Cannes é ainda um festival onde o cinema de autor respira sem se intoxicar com as apreciações rasteiras da indústria cinematográfica (grandes estúdios e produtores, mas também, parasitando e sendo parasitado, o público mainstream, gosto médio inclinado para os efeitos especiais, uma erótica básica, violência justiceira, perseguições velozes… tudo rematado num happy end soprado por um deus ex machina).
Mas há um certo risco nesta resistência à banalização, inscrito no título do jornal: que para fugir à cultura de massas se radicalize a cultura de classe. Com intensidades diferentes, a Palme d’or não distingue apenas o experimentalismo e a erudição estéticas, por exemplo Pulp Fiction ou The Piano, filmes de que gosto muito, são patchworks desenvolvidos em cima de muito do cinema de fim de semana.

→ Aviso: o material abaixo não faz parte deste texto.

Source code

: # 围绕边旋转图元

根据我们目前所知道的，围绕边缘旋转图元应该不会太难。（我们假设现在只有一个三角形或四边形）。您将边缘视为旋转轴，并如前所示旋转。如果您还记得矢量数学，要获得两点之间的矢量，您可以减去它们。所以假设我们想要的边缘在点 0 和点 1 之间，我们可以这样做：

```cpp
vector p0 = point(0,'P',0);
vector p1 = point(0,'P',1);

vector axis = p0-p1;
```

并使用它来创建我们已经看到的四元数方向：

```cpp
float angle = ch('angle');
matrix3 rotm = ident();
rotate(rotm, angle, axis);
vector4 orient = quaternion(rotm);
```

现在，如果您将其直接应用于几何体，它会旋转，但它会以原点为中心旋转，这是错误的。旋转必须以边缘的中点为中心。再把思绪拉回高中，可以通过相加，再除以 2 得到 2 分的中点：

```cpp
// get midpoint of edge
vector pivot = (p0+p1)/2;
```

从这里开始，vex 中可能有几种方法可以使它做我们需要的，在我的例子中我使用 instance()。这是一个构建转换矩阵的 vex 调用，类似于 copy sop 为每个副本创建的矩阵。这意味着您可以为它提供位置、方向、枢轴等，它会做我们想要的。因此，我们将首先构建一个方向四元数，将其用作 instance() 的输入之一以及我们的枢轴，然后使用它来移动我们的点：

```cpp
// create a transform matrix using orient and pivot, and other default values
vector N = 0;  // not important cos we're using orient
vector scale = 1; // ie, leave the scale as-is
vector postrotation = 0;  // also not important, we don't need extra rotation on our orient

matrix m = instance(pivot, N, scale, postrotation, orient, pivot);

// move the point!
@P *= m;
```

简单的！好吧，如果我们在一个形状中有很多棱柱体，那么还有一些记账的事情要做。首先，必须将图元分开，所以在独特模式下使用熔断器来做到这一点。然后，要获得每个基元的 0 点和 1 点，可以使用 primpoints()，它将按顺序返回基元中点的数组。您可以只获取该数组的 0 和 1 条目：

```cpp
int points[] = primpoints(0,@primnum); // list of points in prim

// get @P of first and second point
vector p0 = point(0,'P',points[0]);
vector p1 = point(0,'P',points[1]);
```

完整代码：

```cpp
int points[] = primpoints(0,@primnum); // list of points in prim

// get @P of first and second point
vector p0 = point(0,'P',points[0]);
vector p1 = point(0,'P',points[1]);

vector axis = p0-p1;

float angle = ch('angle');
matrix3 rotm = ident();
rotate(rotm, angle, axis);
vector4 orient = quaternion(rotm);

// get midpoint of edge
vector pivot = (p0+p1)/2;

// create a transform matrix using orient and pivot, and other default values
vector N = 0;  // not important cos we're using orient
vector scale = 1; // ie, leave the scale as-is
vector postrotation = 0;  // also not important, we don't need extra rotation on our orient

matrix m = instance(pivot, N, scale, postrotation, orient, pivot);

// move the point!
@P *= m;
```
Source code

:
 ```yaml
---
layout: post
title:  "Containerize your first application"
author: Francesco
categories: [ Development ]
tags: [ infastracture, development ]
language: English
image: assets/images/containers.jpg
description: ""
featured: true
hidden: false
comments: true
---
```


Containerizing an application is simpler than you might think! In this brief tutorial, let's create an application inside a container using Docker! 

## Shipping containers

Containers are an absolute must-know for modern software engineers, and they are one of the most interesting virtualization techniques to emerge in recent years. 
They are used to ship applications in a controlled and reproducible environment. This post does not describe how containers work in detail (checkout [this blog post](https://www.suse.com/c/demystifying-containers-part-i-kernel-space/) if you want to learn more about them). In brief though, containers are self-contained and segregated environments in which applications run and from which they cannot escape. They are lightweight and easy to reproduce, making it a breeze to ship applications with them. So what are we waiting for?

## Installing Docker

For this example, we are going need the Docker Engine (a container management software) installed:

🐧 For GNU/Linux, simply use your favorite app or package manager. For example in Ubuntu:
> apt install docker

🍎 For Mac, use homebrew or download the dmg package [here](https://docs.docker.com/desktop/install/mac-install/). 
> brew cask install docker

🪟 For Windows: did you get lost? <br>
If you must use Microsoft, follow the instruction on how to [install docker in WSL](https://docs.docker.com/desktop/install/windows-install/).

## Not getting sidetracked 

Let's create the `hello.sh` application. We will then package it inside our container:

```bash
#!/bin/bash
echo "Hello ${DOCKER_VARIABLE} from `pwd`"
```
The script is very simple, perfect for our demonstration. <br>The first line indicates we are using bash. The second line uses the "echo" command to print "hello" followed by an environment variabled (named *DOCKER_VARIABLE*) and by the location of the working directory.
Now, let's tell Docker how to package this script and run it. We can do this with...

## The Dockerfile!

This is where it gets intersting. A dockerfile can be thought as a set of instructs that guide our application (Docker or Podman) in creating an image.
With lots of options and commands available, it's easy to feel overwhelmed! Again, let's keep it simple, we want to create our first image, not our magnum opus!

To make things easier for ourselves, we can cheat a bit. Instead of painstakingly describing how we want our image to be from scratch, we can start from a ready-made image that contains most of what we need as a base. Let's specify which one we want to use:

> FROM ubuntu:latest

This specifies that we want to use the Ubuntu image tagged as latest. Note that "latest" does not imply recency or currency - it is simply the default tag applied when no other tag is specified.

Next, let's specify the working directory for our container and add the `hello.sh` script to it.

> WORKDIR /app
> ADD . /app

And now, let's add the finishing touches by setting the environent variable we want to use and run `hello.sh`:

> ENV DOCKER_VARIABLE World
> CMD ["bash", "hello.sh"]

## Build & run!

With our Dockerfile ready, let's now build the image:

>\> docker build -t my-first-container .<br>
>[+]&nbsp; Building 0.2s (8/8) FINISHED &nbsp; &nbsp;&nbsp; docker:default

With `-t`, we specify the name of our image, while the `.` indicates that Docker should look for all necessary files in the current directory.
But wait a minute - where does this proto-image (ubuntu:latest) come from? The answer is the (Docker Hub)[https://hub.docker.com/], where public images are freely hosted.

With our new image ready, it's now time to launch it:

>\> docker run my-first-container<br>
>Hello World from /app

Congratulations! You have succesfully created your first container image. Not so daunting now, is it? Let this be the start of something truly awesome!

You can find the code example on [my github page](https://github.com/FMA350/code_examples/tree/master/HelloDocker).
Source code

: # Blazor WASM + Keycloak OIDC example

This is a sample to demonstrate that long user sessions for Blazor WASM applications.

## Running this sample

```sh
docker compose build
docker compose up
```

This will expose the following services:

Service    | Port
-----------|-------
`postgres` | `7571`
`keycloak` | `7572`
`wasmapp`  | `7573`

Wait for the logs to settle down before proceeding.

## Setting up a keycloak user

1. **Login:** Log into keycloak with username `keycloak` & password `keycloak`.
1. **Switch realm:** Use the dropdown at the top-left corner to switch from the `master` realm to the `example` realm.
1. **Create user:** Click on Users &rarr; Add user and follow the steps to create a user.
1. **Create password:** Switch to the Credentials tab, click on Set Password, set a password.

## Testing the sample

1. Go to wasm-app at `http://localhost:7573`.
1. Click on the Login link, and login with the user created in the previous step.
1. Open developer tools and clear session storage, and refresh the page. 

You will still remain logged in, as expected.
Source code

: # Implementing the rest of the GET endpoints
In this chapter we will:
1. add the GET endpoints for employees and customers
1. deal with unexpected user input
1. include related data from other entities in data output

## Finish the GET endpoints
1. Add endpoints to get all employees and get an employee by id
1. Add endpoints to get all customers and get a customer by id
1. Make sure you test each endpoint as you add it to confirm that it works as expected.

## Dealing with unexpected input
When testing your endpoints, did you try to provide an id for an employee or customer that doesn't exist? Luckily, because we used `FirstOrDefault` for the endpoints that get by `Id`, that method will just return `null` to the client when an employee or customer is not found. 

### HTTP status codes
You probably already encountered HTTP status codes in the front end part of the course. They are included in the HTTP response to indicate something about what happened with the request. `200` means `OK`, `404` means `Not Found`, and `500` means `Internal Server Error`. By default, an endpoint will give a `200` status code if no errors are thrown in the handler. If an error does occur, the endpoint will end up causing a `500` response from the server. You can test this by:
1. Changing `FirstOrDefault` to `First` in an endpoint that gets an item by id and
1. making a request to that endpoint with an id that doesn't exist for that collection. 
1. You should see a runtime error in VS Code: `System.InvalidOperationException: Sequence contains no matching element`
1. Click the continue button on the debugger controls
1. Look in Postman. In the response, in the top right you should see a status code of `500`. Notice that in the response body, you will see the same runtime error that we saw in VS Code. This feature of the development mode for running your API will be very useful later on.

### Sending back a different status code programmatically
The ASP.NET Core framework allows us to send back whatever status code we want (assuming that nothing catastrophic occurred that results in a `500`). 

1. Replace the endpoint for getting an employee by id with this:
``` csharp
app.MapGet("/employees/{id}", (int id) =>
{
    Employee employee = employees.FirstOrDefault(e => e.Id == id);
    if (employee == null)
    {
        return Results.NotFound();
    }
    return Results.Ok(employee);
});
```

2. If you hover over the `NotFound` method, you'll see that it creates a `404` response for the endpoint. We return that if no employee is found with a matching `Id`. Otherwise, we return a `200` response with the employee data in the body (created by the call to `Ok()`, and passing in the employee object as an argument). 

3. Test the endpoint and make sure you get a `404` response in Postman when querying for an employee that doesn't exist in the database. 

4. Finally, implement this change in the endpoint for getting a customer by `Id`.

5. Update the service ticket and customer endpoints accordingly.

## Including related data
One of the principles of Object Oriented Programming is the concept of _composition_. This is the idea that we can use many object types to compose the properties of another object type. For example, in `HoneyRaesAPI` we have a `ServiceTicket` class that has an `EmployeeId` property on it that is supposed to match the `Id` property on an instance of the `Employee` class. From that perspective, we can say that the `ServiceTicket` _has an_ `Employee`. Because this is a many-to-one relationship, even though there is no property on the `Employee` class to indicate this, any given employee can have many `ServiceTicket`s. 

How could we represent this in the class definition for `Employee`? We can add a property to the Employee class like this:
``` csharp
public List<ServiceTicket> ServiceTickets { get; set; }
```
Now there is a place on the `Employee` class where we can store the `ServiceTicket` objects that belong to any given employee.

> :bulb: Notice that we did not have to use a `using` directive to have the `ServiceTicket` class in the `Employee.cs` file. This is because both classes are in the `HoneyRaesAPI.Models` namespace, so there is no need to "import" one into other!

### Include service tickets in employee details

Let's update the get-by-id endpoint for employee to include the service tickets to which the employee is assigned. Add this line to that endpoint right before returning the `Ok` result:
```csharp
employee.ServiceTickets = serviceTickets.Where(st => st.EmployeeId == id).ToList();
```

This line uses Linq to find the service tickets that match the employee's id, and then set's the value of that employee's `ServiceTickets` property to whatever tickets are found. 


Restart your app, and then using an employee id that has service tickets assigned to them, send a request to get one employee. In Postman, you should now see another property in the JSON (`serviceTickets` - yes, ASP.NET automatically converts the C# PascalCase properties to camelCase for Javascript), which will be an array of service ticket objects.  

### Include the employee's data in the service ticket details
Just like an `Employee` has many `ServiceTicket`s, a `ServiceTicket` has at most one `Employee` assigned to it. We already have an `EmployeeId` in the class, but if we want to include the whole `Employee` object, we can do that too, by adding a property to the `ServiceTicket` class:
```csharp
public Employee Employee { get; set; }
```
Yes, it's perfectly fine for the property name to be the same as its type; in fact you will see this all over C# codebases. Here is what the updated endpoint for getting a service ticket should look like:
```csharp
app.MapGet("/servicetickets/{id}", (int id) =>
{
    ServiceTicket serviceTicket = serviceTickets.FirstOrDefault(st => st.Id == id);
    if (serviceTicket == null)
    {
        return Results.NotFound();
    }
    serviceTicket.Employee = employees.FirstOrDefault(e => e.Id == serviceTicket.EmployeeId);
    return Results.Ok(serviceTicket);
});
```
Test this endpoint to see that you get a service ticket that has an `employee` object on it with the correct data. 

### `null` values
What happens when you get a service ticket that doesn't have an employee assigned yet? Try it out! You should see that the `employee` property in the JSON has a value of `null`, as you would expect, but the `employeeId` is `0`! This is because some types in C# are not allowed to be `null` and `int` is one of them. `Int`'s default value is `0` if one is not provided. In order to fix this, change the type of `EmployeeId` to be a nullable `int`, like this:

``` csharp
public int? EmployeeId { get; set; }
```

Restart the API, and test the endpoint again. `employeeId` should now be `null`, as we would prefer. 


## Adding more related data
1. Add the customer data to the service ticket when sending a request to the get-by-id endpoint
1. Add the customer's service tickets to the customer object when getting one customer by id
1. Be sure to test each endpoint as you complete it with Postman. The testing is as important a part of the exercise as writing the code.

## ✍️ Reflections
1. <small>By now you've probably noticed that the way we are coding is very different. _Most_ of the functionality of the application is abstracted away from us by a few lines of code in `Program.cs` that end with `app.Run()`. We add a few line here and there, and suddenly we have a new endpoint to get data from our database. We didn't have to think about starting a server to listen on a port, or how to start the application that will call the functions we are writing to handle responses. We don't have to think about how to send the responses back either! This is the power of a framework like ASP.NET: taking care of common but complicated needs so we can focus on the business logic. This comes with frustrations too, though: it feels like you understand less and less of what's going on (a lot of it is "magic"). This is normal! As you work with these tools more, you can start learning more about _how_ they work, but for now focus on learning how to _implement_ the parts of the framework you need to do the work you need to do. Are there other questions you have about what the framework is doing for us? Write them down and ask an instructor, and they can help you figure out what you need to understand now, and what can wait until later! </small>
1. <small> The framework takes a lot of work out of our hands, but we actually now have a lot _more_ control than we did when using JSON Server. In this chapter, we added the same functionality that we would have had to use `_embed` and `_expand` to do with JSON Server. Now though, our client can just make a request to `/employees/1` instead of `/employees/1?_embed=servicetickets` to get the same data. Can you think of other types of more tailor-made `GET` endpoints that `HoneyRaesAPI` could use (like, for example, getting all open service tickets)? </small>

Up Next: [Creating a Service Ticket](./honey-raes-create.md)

A solução não é simples, sem uma certa selectividade cai-se no banal, sem uma certa banalização fica-se no elitismo estéril. Há uma dialéctica boa que é preciso alimentar: aumentar a complexidade formal, poética e técnica das obras mas deixando linhas de fuga para os horizontes de expectativa mais rudimentares. Passar do “cimo” ao “baixo” e do “baixo” ao “cimo”, horizontalizar tendencialmente o que se produz. Massificar um pouco a cultura de classe e classificar a de massas. Acabar com os compartimentos estanques que, também na arte, criam condomínios fechados habitados em exclusividade.
Mas fique claro que não se trata, ainda que camufladamente, de um novo Realismo Estético, da arte ao serviço da “revolução proletária”. A arte é suficientemente revolucionária por si mesma, não precisa, nem deve, servir qualquer causa extrínseca. Mas precisamente, se a sua função, além de embelezar o mundo (e haverá algo melhor do que o belo?), é a de mudar formas de estar e apreciar o mundo, transformar os códigos de intersubjetividade, projectar utopias que questionem os statu quo ante… Numa palavra, se ela existe para instabilizar o que parecia fixo, então tem de ser o mais geral possível, abrir poros comunicativos entre diferentes campos: classes sociais, profissionais, nacionalidades, regionalidades, géneros, idades, ideologias… A arte produzindo forças que entrelaçam o que parecia irredutivelmente separado, a arte como catalisador comunicativo sem, contudo, se massificar.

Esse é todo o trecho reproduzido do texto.